» **TASK**
Exactly as written, transcribe each line of the listing.
□ □ □
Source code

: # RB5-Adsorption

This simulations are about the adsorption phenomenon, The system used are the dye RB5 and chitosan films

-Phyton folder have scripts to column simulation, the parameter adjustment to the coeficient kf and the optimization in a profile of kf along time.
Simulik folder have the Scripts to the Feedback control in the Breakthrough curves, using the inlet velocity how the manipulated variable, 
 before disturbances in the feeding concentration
□ □ □
» **ANSWER SPACE**
Source code

: # RB5-Adsorption

This simulations are about the adsorption phenomenon, The system used are the dye RB5 and chitosan films

-Phyton folder have scripts to column simulation, the parameter adjustment to the coeficient kf and the optimization in a profile of kf along time.
Simulik folder have the Scripts to the Feedback control in the Breakthrough curves, using the inlet velocity how the manipulated variable, 
 before disturbances in the feeding concentration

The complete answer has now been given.